Al centro dell’indagine c’è il contrasto a warez, che in gergo informatico indica il materiale, prevalentemente software, distribuito in violazione al copyright. I pirati, secondo gli esiti dell’indagine, si scambiavano e mettevano in vendita materiale digitale – oltre al software anche file multimediali ed e-book tutelato da copyright.

“Sui siti oggetto di sequestro – si legge in una nota delle fiamme gialle – sono stati aggregati e offerti una grande varietà di contenuti. Il meccanismo di condivisione degli stessi mediante il caricamento sui cosiddetti cyberlockers che garantiscono un servizio di archiviazione su internet e registrano quotidianamente milioni di download”.

Il business del filesharing, sottolinea la Guardia di Finanza, ha sempre rappresentato un’enorme fonte di guadagno per i criminali informatici: si stima che il danno inflitto all’economia nazionale dalla pirateria digitale superi 1.2 miliardi di euro e più di 6.000 posti di lavoro persi ogni anno.

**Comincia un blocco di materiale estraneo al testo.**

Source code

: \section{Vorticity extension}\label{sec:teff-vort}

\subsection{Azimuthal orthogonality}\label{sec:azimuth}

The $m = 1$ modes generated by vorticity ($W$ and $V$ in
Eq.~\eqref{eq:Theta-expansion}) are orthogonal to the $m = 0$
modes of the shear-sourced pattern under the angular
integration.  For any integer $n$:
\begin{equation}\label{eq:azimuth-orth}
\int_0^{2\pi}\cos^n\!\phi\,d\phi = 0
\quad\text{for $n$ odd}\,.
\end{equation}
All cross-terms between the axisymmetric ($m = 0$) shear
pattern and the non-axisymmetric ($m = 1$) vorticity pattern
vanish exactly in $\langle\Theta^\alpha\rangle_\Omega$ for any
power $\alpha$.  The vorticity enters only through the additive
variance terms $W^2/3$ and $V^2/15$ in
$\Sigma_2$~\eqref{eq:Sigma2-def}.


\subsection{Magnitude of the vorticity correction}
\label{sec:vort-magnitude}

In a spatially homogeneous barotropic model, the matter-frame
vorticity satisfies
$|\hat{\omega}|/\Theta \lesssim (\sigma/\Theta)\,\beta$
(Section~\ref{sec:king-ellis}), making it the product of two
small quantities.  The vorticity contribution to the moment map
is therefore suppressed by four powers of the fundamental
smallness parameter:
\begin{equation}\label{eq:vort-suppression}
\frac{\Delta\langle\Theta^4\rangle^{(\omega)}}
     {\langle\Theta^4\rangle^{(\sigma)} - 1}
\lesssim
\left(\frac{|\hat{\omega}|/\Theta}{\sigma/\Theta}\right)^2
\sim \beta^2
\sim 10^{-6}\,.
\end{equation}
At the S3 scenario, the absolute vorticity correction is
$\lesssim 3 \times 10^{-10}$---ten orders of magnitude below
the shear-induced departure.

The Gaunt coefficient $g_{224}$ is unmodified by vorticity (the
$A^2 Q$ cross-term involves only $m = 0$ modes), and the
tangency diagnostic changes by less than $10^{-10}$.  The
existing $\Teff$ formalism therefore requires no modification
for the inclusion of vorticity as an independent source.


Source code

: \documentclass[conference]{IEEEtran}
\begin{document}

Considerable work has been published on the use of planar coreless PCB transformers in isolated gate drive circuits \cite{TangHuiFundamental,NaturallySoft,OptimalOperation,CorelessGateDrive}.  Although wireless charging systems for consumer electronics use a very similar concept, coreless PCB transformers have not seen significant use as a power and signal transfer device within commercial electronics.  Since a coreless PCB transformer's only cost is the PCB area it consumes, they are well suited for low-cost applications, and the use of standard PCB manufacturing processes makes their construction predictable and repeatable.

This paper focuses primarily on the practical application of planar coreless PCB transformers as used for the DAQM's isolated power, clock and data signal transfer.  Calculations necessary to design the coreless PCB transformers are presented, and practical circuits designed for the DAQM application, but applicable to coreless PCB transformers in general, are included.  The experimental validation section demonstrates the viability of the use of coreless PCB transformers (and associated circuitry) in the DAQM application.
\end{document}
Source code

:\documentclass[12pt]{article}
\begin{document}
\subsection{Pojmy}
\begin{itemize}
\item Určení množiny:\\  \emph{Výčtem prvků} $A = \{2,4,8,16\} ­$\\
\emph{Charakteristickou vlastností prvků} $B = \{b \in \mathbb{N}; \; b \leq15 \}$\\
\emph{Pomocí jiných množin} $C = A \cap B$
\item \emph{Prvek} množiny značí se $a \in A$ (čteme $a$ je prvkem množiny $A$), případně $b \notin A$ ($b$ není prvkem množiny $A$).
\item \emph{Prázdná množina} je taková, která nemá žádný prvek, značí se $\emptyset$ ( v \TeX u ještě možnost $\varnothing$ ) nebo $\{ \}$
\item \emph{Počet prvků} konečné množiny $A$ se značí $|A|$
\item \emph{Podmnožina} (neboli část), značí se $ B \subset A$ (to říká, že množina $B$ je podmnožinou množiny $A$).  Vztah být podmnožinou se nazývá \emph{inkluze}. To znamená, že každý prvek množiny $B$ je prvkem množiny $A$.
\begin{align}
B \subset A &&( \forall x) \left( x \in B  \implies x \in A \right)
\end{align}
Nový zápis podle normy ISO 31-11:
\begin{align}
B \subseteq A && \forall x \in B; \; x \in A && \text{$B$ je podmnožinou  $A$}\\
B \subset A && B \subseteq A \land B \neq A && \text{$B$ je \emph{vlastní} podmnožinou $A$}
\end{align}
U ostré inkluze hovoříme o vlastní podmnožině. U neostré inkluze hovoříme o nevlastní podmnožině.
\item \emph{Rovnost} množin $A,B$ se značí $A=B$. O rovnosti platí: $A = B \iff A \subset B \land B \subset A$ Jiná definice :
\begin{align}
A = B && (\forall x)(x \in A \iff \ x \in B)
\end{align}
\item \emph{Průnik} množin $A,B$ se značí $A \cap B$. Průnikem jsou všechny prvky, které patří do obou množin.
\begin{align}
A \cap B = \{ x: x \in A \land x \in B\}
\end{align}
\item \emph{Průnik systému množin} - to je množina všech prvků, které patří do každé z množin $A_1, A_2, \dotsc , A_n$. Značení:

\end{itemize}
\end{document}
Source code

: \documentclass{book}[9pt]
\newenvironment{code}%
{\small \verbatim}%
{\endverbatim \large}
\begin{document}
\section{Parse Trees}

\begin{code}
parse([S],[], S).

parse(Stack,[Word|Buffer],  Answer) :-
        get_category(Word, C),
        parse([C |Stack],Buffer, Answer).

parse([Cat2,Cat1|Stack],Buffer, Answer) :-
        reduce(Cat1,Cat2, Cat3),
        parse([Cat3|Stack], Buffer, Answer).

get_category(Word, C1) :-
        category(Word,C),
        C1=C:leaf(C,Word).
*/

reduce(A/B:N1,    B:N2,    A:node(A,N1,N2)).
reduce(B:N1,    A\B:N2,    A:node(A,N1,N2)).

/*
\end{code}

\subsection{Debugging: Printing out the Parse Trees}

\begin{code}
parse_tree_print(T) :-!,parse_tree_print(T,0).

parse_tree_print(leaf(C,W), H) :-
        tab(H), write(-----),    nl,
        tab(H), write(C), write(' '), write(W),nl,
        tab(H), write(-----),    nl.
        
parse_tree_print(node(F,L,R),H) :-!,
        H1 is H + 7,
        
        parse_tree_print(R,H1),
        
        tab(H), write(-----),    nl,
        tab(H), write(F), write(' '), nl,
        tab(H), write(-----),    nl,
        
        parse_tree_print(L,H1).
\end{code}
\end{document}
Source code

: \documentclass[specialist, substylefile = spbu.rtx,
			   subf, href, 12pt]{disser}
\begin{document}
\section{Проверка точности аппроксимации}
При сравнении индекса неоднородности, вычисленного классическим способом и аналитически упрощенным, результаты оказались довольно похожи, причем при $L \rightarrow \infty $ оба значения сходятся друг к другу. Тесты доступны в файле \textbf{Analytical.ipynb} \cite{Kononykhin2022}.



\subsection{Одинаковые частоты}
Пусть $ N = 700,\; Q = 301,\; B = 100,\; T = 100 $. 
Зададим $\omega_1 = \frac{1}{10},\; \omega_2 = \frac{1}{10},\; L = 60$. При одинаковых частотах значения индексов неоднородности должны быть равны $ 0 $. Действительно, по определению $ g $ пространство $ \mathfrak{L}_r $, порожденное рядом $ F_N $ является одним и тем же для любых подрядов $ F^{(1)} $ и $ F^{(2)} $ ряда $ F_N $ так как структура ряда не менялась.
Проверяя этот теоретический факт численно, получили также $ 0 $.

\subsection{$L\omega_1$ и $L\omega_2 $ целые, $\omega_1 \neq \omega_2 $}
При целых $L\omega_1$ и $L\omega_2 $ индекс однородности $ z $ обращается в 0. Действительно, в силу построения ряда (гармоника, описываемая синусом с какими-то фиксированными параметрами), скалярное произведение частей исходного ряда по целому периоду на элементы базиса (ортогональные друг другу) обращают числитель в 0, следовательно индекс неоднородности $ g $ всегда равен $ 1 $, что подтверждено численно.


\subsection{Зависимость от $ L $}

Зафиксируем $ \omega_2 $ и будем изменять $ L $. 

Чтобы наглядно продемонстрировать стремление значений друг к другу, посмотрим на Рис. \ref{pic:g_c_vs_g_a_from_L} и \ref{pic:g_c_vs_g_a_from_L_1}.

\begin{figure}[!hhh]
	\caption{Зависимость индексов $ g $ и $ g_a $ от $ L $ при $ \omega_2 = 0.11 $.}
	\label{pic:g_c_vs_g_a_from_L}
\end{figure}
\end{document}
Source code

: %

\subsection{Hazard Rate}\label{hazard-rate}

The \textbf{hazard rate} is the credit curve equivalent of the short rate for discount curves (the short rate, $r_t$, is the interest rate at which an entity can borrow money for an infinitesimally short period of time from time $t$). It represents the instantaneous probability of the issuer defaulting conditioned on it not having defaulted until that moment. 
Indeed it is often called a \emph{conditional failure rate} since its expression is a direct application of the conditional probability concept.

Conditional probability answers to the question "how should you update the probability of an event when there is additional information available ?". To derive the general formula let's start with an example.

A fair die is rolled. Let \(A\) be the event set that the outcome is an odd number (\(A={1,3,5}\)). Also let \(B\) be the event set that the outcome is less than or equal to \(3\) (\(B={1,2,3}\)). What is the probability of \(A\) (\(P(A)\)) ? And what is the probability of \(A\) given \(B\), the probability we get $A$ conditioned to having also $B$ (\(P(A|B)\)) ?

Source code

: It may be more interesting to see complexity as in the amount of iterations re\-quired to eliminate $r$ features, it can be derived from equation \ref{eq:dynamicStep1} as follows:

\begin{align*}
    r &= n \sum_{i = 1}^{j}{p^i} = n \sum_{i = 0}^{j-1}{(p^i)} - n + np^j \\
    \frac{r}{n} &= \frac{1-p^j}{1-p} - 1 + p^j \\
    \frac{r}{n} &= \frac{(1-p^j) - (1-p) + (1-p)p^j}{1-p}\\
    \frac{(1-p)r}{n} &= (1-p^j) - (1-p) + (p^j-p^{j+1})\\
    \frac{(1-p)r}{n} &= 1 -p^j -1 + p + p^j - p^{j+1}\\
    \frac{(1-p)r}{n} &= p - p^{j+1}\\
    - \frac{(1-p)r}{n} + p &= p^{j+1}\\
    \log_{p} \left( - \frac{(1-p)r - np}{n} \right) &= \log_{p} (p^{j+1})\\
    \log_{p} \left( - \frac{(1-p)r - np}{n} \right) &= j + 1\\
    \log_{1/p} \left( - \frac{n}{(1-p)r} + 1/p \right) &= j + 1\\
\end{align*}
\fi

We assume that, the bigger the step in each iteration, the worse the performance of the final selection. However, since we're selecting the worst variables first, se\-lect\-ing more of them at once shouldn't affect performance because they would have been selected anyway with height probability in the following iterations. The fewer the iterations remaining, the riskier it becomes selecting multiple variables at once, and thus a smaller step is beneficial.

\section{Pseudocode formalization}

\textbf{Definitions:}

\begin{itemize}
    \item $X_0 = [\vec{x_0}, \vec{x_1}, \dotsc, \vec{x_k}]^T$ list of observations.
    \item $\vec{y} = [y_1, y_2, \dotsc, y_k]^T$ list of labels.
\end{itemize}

L’organizzazione sgominata dalle fiamme gialle ha portato alla luce quella che i militari definiscono “un’organizzazione strutturata, gestita dagli indagati in concorso tra loro, che hanno monopolizzato su scala nazionale il mercato nero della pirateria digitale”.

Dalle indagini emerge che gli indagati abbiano utilizzato “strumentazione professionale e tecnologicamente all’avanguardia”, come i software di encoding e di rimozione del Drm degli ebook, per decodificare gli audio e i video dei film ed eludere le misure di protezione: una tecnica che ha consentito loro me mettere in vendita “prodotti pirata” di qualità pari all’originale.

Per risalire agli uomini dell’organizzazione gli investigatori hanno utilizzato gli indirizzi IP dei siti pirata, che risultano “collocati” in Francia (5 ), Olanda (5), Norvegia (1) e Stati Uniti (9).

Nei confronti degli indagati sono state contestate le violazioni delle leggi che regolano il diritto d’autore (art. 171 bis e 171 ter della legge n. 633/1941), che prevedono la reclusione fino a 3 anni per “l’abusiva riproduzione e cessione con fini di lucro dei prodotti tutelati dal diritto d’autore”.